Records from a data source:
────────────────

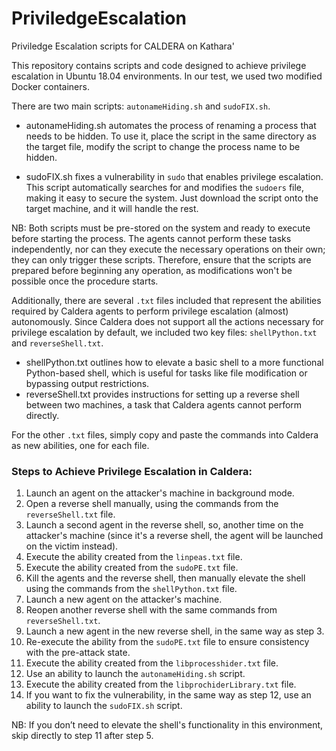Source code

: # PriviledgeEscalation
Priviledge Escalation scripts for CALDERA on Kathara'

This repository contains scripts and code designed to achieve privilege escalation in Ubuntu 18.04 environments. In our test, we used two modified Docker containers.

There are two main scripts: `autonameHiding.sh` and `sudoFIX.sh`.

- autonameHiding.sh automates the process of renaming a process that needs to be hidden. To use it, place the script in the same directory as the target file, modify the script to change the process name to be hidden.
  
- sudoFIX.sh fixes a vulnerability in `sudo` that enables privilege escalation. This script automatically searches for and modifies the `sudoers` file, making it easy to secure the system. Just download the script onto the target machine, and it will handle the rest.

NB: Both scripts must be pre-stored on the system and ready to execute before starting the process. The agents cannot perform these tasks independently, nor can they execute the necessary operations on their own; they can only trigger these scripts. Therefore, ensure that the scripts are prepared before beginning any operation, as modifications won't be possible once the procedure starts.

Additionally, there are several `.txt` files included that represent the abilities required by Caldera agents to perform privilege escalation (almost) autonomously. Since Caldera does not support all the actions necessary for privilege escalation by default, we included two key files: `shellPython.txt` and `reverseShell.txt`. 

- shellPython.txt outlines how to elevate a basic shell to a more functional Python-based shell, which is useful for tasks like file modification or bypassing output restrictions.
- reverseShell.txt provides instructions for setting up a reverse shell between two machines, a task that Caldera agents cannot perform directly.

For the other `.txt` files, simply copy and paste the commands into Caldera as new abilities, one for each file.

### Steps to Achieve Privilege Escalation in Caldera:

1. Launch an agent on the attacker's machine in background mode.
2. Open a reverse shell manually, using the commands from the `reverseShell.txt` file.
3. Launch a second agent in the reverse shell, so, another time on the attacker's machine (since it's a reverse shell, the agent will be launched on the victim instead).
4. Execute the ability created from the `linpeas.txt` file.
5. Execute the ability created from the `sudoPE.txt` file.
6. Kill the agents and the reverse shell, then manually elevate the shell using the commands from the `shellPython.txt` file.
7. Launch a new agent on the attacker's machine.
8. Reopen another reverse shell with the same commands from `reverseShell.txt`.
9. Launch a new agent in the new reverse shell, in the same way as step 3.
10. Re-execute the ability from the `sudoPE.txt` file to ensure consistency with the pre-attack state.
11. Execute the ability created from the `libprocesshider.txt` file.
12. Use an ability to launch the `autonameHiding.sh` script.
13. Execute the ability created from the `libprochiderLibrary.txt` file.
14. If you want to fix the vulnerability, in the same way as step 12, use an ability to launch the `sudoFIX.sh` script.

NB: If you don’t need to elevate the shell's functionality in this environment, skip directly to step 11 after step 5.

────────────────

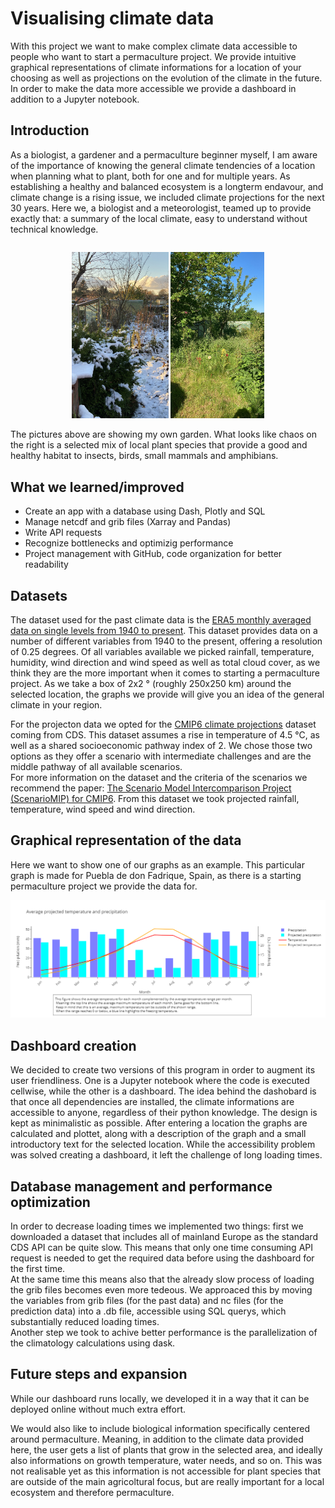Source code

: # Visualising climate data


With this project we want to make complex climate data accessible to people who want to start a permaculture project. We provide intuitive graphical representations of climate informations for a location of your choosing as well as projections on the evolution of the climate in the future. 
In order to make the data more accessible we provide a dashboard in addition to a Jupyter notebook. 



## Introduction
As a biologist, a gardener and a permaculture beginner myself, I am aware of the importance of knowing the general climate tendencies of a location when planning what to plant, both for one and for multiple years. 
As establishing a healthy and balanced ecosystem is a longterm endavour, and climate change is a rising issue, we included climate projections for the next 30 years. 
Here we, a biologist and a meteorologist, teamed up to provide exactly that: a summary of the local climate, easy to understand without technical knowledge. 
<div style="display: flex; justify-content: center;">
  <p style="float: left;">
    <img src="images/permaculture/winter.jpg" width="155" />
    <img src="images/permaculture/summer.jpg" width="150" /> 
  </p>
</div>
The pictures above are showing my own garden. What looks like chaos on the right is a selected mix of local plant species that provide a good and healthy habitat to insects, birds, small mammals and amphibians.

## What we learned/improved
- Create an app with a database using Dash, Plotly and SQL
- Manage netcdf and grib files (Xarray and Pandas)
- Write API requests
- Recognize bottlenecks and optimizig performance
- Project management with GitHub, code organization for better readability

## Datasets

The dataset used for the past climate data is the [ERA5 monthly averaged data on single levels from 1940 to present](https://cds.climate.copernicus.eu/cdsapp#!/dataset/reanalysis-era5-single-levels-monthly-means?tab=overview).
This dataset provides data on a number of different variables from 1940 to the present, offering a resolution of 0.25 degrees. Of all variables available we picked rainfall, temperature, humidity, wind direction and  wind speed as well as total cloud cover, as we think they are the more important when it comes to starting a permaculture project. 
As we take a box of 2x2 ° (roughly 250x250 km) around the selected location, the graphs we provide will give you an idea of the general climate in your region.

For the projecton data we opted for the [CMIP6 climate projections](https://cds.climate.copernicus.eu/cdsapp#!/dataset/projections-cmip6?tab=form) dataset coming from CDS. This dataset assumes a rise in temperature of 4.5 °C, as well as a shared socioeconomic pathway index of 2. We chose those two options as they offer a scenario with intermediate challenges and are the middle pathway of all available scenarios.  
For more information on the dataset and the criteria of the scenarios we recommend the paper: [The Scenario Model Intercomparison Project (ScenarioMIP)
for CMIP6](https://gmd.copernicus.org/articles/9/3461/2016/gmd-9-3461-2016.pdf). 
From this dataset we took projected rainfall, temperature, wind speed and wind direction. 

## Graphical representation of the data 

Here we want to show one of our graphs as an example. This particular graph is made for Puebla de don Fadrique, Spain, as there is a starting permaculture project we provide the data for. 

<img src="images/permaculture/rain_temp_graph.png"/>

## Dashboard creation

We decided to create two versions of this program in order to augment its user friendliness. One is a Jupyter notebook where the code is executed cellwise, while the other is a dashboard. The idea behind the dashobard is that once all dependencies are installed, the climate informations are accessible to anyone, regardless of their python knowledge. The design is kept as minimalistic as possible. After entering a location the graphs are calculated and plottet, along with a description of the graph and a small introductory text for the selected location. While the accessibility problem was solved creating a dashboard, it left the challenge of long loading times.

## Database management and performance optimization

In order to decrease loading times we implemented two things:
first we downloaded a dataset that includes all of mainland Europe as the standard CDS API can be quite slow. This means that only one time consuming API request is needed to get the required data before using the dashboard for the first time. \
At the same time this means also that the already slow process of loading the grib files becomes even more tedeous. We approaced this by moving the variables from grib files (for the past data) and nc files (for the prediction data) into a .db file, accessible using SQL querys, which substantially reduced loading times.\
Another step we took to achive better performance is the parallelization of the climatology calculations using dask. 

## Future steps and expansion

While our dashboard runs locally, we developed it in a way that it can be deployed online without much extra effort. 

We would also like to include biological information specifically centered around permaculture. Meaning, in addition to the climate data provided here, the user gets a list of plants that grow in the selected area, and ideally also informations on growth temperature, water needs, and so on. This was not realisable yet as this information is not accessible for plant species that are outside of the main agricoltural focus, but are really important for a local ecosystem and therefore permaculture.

────────────────

> _BRIEF_: Copy every line above that holds the word "which".

> _TASK SOLUTION_:
- shellPython.txt outlines how to elevate a basic shell to a more functional Python-based shell, which is useful for tasks like file modification or bypassing output restrictions.
At the same time this means also that the already slow process of loading the grib files becomes even more tedeous. We approaced this by moving the variables from grib files (for the past data) and nc files (for the prediction data) into a .db file, accessible using SQL querys, which substantially reduced loading times.\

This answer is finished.